The kiddush was lovely, although we ended up with more cake than we expected as there were seven other kiddushin on the same day! If you're in the area, and want some cake, please drop in and eat some!

After Shabbos, we went off to the hospital to see how things were, to find that Chaya Devoira's breathing had been even more laboured on Shabbos morning, and they had put her on a fancy looking machine called SiPAP. This looked like a medieval instrument of torture, involving a cap that fitted over her little head, with all sorts of wires, pipes and tubes connecting her to various machines that went "bing" and "ping" at irregular intervals. She also had a strap around her head, which held a large contraption over her nose, so that the machine could pump oxygen into her lungs, avoiding her the need to inflate her own chest. I confess that the site of my helpless little baby wired up like that was enough to bring me to tears. She looked so small and vulnerable.

Anyway, she stayed on that overnight. Boruch Hashem, they decided that she was doing well enough on it to try taking her off it on Sunday morning. They gave her a mini version of it instead, which was altogether less evil-looking, and probably less uncomfortable. As she seemed to be doing OK on this, they took her off the machines altogether, and just gave her some ambient oxygen through a mask held near her face. She stayed like that for about five hours, which was excellent.

They put her back on the SiPAP machine overnight, but the doctor agreed to let her off it again this morning.
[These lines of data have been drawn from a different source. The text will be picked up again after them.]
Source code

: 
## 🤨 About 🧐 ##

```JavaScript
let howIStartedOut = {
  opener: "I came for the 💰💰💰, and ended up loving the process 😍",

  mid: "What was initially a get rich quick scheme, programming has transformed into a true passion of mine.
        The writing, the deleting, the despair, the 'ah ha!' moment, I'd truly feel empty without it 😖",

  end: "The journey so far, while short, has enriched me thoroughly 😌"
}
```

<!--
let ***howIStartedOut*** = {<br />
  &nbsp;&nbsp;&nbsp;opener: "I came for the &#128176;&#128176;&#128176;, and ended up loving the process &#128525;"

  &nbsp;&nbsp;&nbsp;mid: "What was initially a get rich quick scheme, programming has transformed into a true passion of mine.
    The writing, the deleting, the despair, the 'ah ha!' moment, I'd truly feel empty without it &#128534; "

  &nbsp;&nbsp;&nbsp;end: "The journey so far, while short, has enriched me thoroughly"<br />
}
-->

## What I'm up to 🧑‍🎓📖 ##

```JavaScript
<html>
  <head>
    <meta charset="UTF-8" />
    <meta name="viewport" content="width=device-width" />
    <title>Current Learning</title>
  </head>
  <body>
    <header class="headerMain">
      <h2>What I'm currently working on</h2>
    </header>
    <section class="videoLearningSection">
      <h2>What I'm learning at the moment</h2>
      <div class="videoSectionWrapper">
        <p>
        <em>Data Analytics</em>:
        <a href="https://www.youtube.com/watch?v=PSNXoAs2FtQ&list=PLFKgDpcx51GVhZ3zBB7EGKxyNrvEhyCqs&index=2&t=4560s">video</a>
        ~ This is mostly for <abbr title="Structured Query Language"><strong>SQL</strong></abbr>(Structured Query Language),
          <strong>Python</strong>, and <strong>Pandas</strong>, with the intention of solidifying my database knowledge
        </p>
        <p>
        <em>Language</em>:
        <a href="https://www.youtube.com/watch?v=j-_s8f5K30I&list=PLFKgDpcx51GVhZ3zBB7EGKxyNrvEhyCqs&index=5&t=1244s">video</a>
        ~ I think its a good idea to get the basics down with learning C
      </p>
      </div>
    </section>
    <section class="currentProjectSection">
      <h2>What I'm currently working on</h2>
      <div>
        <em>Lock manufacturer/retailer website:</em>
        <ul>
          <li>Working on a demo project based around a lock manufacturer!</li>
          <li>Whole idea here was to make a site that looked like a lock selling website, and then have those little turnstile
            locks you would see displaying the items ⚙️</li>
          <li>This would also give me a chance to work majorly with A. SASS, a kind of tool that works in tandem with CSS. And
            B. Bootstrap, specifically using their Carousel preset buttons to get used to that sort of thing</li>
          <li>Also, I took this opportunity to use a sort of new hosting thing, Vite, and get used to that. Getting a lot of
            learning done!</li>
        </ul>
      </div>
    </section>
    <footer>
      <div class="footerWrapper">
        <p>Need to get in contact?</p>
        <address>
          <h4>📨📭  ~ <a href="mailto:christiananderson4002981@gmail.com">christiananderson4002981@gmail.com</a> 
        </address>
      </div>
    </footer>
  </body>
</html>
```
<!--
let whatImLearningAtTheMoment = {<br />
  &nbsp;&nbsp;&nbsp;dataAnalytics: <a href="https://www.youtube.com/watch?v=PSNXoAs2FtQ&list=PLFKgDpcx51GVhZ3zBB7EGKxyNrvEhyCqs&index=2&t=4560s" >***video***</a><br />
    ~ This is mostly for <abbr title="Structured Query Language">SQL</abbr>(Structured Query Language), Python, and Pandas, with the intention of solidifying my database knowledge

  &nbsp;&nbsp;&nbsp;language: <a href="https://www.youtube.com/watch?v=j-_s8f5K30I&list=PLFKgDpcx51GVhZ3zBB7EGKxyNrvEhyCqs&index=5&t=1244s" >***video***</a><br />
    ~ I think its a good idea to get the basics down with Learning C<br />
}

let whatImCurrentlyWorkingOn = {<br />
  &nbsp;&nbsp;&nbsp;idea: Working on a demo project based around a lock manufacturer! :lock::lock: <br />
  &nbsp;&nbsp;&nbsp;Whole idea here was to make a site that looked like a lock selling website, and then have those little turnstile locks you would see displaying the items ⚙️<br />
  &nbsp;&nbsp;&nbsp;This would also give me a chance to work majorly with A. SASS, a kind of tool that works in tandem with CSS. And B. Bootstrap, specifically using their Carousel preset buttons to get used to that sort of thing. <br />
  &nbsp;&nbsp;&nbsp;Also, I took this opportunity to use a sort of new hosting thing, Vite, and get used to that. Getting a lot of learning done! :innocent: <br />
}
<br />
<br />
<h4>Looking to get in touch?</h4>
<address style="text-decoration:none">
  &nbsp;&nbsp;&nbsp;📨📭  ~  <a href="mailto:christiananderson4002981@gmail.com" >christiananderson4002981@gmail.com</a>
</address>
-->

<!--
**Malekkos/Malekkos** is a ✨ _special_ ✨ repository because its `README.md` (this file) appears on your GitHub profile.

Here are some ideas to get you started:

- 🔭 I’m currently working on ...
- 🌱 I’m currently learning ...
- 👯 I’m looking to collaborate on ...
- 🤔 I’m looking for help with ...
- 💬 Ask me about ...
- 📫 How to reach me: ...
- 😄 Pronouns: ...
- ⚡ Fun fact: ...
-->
She stayed off it for the rest of the day, and was ready to move out of the HDU into a regular ward by early evening. This is very encouraging, and means that she is well on the way to recovery.

They moved her over around 8pm this evening. She started off without any oxygen at all, and wasn't doing badly. After a while, her blood oxygen saturation levels dropped, so they put the ambient feed back on. This could have been from the exertion of moving, and being off oxygen for a while. We are hoping that she will be able to come off it again in the morning. If she can keep her saturation level up to 85% without extra help, then they will let her home. We have to daven that she'll manage this sooner rather than later.

Whilst she was on the ward today, they weighed her, and she is now 7lbs 8oz, which is pretty good! She still needs to put on some more weight, but she is definitely going in the right direction. The surgical team at Alder Hey hospital are reviewing her case again next week to see if they think she is ready for the heart operation. I hope so, as that should give her a big boost.

Way past my bed time. I wouldn't get away with typing blog entries at this time of night if the Boss were home! Night night.